MurderByDeath
Boy howdy can St. James write a ghost story! I love this book; I woke up at 6.30 this morning and did nothing until I finished it and then I re-read a few passages just to make it last longer.
In 1920's England, Oxford student Jillian Leigh's uncle Toby, a renowned ghost hunter, is killed in a fall off a cliff, and she must drive to the seaside village of Rothewell to pack up his belongings.
Almost immediately, unsettling incidents—a book left in a cold stove, a gate swinging open on its own—escalate into terrifying events that convince Jillian an angry spirit is trying to enter the house. Is it Walking John, the two-hundred-year-old ghost who haunts Blood Moon Bay? Was Toby's death an accident?
The arrival of handsome Scotland Yard inspector Drew Merriken leaves Jillian with more questions than answers. Even as she suspects someone will do anything to hide the truth, she begins to discover spine-chilling secrets that lie deep within Rothewell…
If you're a horror or psychological horror lover, pass this review right on by; this book is a cream puff in comparison to your regular fare, but for the rest of us, this is truly an old-school, spooky ghost story with a mystery and a romance (oh the romance...).
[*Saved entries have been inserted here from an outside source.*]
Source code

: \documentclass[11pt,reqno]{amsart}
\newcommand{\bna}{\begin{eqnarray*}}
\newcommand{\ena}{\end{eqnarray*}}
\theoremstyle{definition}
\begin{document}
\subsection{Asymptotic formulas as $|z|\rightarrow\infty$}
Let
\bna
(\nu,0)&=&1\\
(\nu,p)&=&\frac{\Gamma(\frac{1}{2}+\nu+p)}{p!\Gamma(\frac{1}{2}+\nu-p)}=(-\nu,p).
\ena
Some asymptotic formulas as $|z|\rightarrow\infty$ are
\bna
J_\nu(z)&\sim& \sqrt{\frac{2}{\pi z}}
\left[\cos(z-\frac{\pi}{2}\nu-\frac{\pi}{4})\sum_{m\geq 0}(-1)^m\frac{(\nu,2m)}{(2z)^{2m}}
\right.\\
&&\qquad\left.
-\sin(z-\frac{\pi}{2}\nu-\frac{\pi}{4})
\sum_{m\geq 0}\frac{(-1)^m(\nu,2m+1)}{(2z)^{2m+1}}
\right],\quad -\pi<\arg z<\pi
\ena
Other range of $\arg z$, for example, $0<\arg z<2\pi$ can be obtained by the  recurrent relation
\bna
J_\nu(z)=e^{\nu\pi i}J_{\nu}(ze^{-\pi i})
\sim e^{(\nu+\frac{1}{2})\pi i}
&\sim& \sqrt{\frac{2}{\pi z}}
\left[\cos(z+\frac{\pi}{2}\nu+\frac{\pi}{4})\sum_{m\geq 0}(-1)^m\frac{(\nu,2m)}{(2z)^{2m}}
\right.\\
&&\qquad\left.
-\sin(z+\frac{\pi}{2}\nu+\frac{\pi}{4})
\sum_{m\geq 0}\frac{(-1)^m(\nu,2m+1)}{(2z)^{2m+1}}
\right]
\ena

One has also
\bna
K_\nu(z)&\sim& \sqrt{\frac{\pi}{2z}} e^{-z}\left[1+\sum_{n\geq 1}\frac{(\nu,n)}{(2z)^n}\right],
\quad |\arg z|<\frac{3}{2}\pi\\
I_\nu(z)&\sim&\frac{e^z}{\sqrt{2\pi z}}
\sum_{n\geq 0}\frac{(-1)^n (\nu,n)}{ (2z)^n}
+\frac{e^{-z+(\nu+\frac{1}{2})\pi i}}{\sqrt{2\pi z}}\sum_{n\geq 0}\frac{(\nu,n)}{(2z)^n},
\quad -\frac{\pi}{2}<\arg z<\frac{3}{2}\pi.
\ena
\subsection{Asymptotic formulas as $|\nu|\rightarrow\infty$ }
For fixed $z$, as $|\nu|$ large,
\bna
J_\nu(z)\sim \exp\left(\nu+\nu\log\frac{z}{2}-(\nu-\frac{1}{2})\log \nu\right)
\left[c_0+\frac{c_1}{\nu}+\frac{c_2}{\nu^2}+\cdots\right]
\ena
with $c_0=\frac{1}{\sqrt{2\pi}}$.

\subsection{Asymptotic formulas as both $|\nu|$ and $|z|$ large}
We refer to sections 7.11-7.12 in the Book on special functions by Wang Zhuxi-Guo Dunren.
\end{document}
There's nothing gothic about the story, but I keep thinking of the old gothics anyway, for lack of any better comparison.
I probably should have gone 4.5 stars because Jillian goes through an improbable - neigh, impossible - number of physical calamities to still be standing upright. Or breathing, really. But the story was just so good; I was sucked in so thoroughly that I was willing to overlook her superhuman regenerative powers. Inspector Merriken was incentive enough to spur on a rapid recovery.
Ok, anything else I say beyond this point would just be repetitive gushing. I loved this book; it gave me exactly the experience I hope for every time I start a new story and I'll be looking for more of this author's work.